I contacted a source of mine in Dallas who is a major media person. Asked my source to check into the author and book. I am not sharing the name or media source that employs this person but this is what was sent back to me regarding the book & Annie Jacobsen.

“Seldom have I spent part of my news day digging into UFOs and aliens — although once as reporter in St. Louis, I did a story on a farmer's unusual crop circles that he swore were created by cow-hunting extraterrestrials. And, you know, an "udderly" remarkable sty like that comes along only once in a "blue m-o-o-o-o-n." Sorry.

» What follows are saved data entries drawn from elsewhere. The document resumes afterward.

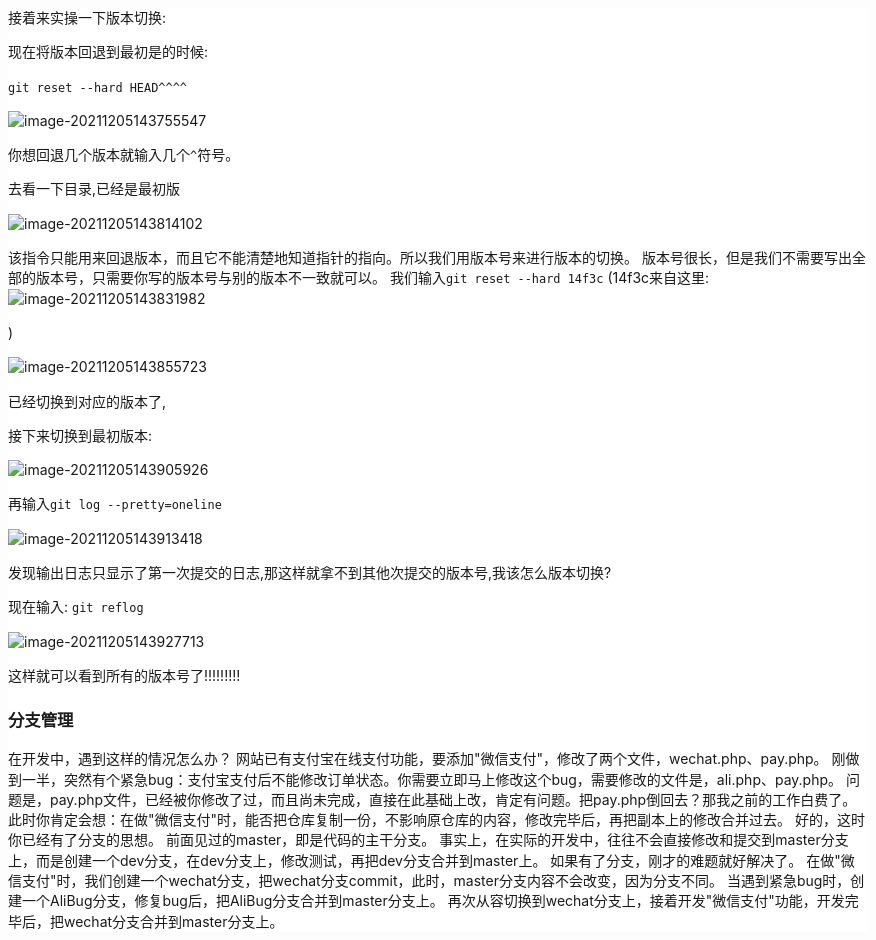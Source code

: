 接着来实操一下版本切换:

现在将版本回退到最初是的时候:

`git reset --hard HEAD^^^^`

 ![image-20211205143755547](https://cdn.jsdelivr.net/gh/wzc520pyfm/Picbed_PicGo@master/img/image-20211205143755547.png)

你想回退几个版本就输入几个`^`符号。

去看一下目录,已经是最初版

 ![image-20211205143814102](https://cdn.jsdelivr.net/gh/wzc520pyfm/Picbed_PicGo@master/img/image-20211205143814102.png)

该指令只能用来回退版本，而且它不能清楚地知道指针的指向。所以我们用版本号来进行版本的切换。
 版本号很长，但是我们不需要写出全部的版本号，只需要你写的版本号与别的版本不一致就可以。
 我们输入`git reset --hard 14f3c` (14f3c来自这里:  ![image-20211205143831982](https://cdn.jsdelivr.net/gh/wzc520pyfm/Picbed_PicGo@master/img/image-20211205143831982.png)

)

![image-20211205143855723](https://cdn.jsdelivr.net/gh/wzc520pyfm/Picbed_PicGo@master/img/image-20211205143855722.png)

已经切换到对应的版本了,

接下来切换到最初版本:

 ![image-20211205143905926](https://cdn.jsdelivr.net/gh/wzc520pyfm/Picbed_PicGo@master/img/image-20211205143905926.png)

再输入`git log --pretty=oneline`

 ![image-20211205143913418](https://cdn.jsdelivr.net/gh/wzc520pyfm/Picbed_PicGo@master/img/image-20211205143913418.png)

发现输出日志只显示了第一次提交的日志,那这样就拿不到其他次提交的版本号,我该怎么版本切换?

现在输入: `git reflog`

 ![image-20211205143927713](https://cdn.jsdelivr.net/gh/wzc520pyfm/Picbed_PicGo@master/img/image-20211205143927713.png)

这样就可以看到所有的版本号了!!!!!!!!!

### 分支管理

在开发中，遇到这样的情况怎么办？
网站已有支付宝在线支付功能，要添加"微信支付"，修改了两个文件，wechat.php、pay.php。
刚做到一半，突然有个紧急bug：支付宝支付后不能修改订单状态。你需要立即马上修改这个bug，需要修改的文件是，ali.php、pay.php。
问题是，pay.php文件，已经被你修改了过，而且尚未完成，直接在此基础上改，肯定有问题。把pay.php倒回去？那我之前的工作白费了。
此时你肯定会想：在做"微信支付"时，能否把仓库复制一份，不影响原仓库的内容，修改完毕后，再把副本上的修改合并过去。
好的，这时你已经有了分支的思想。
前面见过的master，即是代码的主干分支。
事实上，在实际的开发中，往往不会直接修改和提交到master分支上，而是创建一个dev分支，在dev分支上，修改测试，再把dev分支合并到master上。
如果有了分支，刚才的难题就好解决了。
在做"微信支付"时，我们创建一个wechat分支，把wechat分支commit，此时，master分支内容不会改变，因为分支不同。
当遇到紧急bug时，创建一个AliBug分支，修复bug后，把AliBug分支合并到master分支上。
再次从容切换到wechat分支上，接着开发"微信支付"功能，开发完毕后，把wechat分支合并到master分支上。
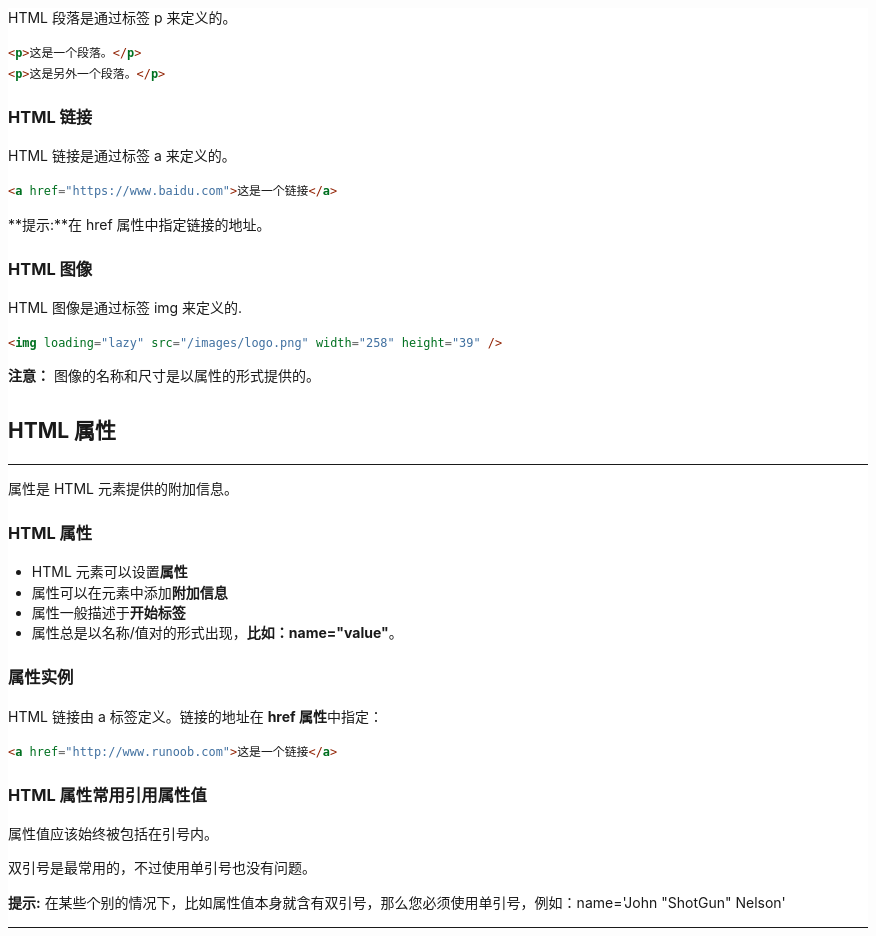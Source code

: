 HTML 段落是通过标签 p 来定义的。

```html
<p>这是一个段落。</p>
<p>这是另外一个段落。</p>
```

### HTML 链接

HTML 链接是通过标签 a 来定义的。

```html
<a href="https://www.baidu.com">这是一个链接</a>
```

**提示:**在 href 属性中指定链接的地址。

### HTML 图像

HTML 图像是通过标签  img 来定义的.

```html
<img loading="lazy" src="/images/logo.png" width="258" height="39" />
```

**注意：** 图像的名称和尺寸是以属性的形式提供的。

## HTML 属性

------

属性是 HTML 元素提供的附加信息。

### HTML 属性

- HTML 元素可以设置**属性**
- 属性可以在元素中添加**附加信息**
- 属性一般描述于**开始标签**
- 属性总是以名称/值对的形式出现，**比如：name="value"**。

### 属性实例

HTML 链接由 a 标签定义。链接的地址在 **href 属性**中指定：

```html
<a href="http://www.runoob.com">这是一个链接</a>
```

### HTML 属性常用引用属性值

属性值应该始终被包括在引号内。

双引号是最常用的，不过使用单引号也没有问题。

**提示:** 在某些个别的情况下，比如属性值本身就含有双引号，那么您必须使用单引号，例如：name='John "ShotGun" Nelson'

------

Still, the eerie coincidence of your email about flood of complaints over the Jacobsen book — and me getting the PR-advance copy a day after the NY Times review — was enough to make me take a quick break this afternoon from bin Laden, the war(s), the mayor's race and the Mavs to dig deeper. And, it take long to see that in the world of Roadrunners, she ain't gonna get invited to their holiday parties.

On the one hand, she did a good job bashing much of the work on named people - ex-workers and officials and such - and on declassified records to try to explain what Area 51 has been — and continues to be. Part of what she wanted to do was pierce the veil of secrecy there. And she should get credit for detailing previously unknown examples of US government conducting nuke tests that irresponsibly put some workers and residents at risk, and even flouted international treaties.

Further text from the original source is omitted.